Stored entries:
········

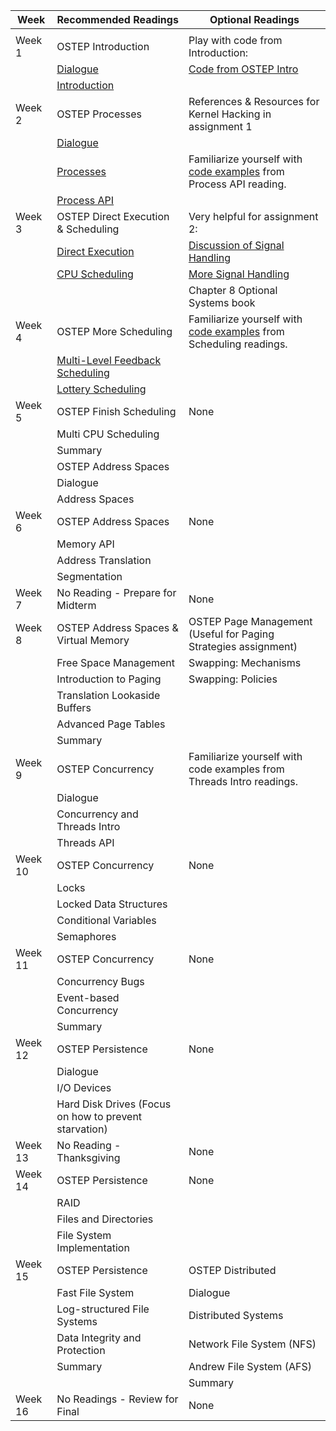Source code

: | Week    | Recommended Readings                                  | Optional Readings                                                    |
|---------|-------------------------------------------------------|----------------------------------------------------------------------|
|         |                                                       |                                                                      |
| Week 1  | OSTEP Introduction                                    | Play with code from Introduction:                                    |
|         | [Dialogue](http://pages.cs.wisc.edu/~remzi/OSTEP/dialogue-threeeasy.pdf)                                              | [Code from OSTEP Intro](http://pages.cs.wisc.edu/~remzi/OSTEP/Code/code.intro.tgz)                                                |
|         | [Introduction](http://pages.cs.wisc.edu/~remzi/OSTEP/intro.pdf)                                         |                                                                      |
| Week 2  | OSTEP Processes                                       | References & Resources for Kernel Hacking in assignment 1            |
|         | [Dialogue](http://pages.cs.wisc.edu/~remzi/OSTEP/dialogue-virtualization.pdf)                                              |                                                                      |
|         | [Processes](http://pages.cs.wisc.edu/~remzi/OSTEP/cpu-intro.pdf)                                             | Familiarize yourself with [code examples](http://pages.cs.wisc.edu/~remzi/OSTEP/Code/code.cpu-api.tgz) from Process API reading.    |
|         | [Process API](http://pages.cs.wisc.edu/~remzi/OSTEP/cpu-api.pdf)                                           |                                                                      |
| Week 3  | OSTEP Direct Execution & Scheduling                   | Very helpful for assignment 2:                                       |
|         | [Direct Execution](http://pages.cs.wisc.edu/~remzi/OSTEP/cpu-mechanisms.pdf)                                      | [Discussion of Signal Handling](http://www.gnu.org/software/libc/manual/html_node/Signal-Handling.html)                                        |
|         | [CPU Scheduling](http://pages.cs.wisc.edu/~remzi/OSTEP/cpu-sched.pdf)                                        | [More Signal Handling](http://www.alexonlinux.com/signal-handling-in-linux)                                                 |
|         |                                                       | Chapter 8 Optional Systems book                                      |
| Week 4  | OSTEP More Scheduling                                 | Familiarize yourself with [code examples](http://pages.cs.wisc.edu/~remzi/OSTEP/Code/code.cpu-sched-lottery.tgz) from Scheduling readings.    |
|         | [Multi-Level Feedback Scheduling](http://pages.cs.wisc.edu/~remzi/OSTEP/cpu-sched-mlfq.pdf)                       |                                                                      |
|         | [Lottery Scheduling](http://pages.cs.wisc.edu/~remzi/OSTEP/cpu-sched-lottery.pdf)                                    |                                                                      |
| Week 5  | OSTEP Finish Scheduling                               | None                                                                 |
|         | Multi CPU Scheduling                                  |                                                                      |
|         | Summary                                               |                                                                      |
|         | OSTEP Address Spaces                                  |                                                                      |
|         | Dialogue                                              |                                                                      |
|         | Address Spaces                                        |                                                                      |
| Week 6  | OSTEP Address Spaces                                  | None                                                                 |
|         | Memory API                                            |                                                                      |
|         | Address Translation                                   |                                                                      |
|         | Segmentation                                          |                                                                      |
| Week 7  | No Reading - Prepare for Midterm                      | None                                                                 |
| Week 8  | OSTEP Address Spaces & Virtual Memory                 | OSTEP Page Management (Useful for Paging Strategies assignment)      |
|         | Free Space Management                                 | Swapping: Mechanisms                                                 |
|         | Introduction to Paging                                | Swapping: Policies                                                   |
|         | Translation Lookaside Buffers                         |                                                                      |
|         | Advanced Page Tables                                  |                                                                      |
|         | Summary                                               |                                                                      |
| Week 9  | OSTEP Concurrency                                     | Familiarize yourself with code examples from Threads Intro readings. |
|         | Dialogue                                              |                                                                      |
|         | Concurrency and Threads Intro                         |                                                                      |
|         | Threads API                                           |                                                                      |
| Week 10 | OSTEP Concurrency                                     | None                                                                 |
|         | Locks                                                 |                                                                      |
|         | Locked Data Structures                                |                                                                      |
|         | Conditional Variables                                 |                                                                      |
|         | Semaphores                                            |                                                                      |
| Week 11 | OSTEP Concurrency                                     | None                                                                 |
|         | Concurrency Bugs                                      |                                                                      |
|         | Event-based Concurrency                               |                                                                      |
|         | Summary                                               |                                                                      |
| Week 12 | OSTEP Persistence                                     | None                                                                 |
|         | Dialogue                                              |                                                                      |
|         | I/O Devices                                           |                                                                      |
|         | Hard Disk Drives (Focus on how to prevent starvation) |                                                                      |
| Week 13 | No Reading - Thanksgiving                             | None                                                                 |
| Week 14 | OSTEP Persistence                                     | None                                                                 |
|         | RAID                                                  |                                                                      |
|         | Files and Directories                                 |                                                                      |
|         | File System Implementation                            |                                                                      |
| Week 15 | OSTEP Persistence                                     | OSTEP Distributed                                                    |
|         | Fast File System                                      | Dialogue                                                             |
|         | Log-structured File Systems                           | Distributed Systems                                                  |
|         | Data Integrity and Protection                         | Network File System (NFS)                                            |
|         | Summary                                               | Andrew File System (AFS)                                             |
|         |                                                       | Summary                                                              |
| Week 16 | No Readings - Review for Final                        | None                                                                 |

········

Problem to solve
Each line carrying the string "Processes" should be copied out from the entries.

Response to the task
| Week 2  | OSTEP Processes                                       | References & Resources for Kernel Hacking in assignment 1            |
|         | [Processes](http://pages.cs.wisc.edu/~remzi/OSTEP/cpu-intro.pdf)                                             | Familiarize yourself with [code examples](http://pages.cs.wisc.edu/~remzi/OSTEP/Code/code.cpu-api.tgz) from Process API reading.    |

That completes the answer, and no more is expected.